No nível psicológico, os transexualistas seriam a evidência de que, de fato, existiria o terceiro nível de diferenciação sexual, ou seja, o “sexo psicológico”, pois o sexo que esses sujeitos reconhecem em si mesmos não equivale à determinação anatômica.

Dessa forma, a ausência de adequação entre sexo e gênero, no transexualismo, se dá sem quaisquer perturbações, sejam elas genéticas ou hormonais. Por essa razão, os casos de transexualismo não podem ser incluídos na zona de intersexo; mais do que isso, o sujeito transexual passou a ser a prova viva da existência do terceiro nível da diferenciação sexual. O fenômeno “trans” tornou-se o expoente máximo da verdade da não correspondência entre sexo e gênero.

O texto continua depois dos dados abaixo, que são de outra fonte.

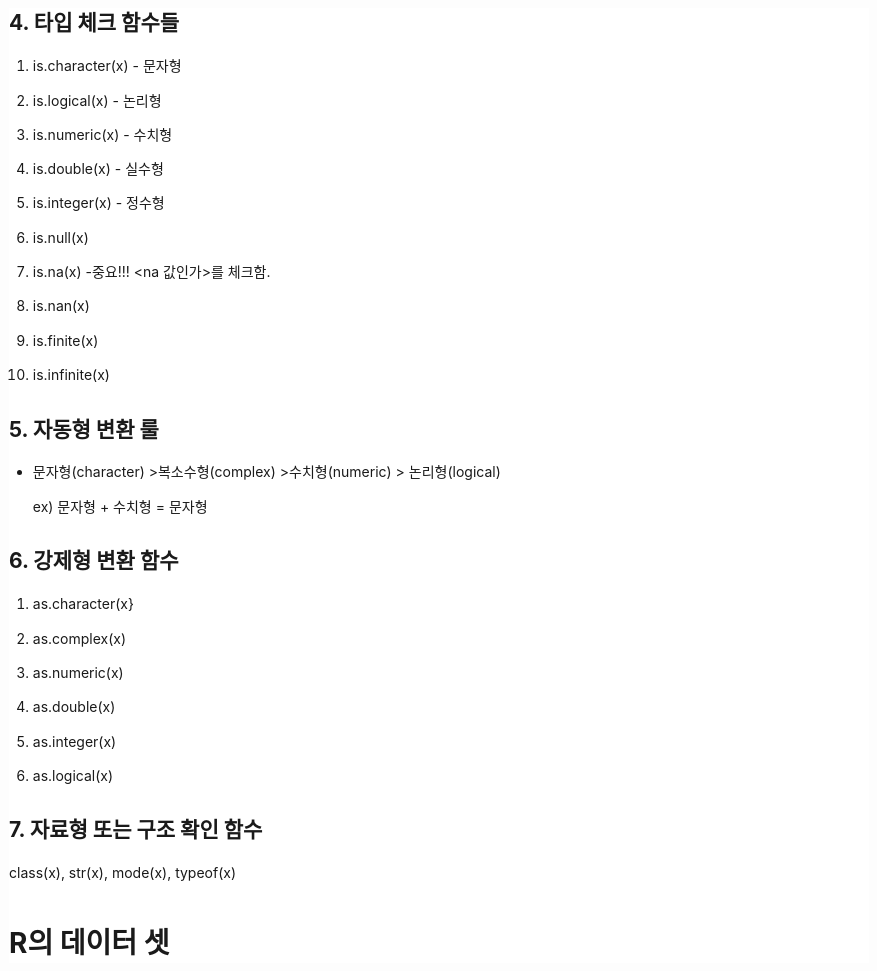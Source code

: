 

## 4. 타입 체크 함수들

1. is.character(x) - 문자형

2. is.logical(x) - 논리형

3. is.numeric(x) - 수치형

4. is.double(x) - 실수형

5. is.integer(x) - 정수형

6. is.null(x)

7. is.na(x) -중요!!! <na 값인가>를 체크함.

8. is.nan(x)

9. is.finite(x)

10. is.infinite(x)



## 5. 자동형 변환 룰

- 문자형(character) >복소수형(complex) >수치형(numeric) > 논리형(logical)

  ex) 문자형 + 수치형 = 문자형



## 6. 강제형 변환 함수

1. as.character(x}

2. as.complex(x)      

3. as.numeric(x)               

4. as.double(x)                         

5. as.integer(x)                  

6. as.logical(x)



## 7. 자료형 또는 구조 확인 함수

class(x), str(x), mode(x), typeof(x)







# R의 데이터 셋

O Transexualismo Segundo Stoller

Robert Stoller, psiquiatra americano de formação psicanalítica, começou estudando os intersexuados e chegou, em seguida, aos transexuais. Tanto em suas pesquisas como em sua clínica, ele sempre privilegiou a disjunção entre sexo e gênero. Stoller tentava isolar uma estrutura que fosse própria do transexualismo, pois ele acreditava ter cernido a sua forma pura, que, por sua vez, estaria vinculada ao momento de formação do que chamou “núcleo fundamental da identidade de gênero”. Em 1968, Stoller publicou Sex and gender, em que afirmava, entre outras coisas, ter descoberto algo que escapara a Freud: a hipótese de uma identidade de gênero feminina no âmago da sexualidade humana. Para Stoller, o gênero seria o sentimento íntimo de pertencimento a um sexo. O núcleo da identidade de gênero (masculinidade e feminilidade) se formaria no estágio mais precoce da relação de objeto, estágio em que a criança se encontra fundida simbioticamente com a mãe. Assim, toda criança traria a marca de uma impregnação (imprinting) psicológica da feminilidade primitiva devido ao contato simbiótico com a mãe.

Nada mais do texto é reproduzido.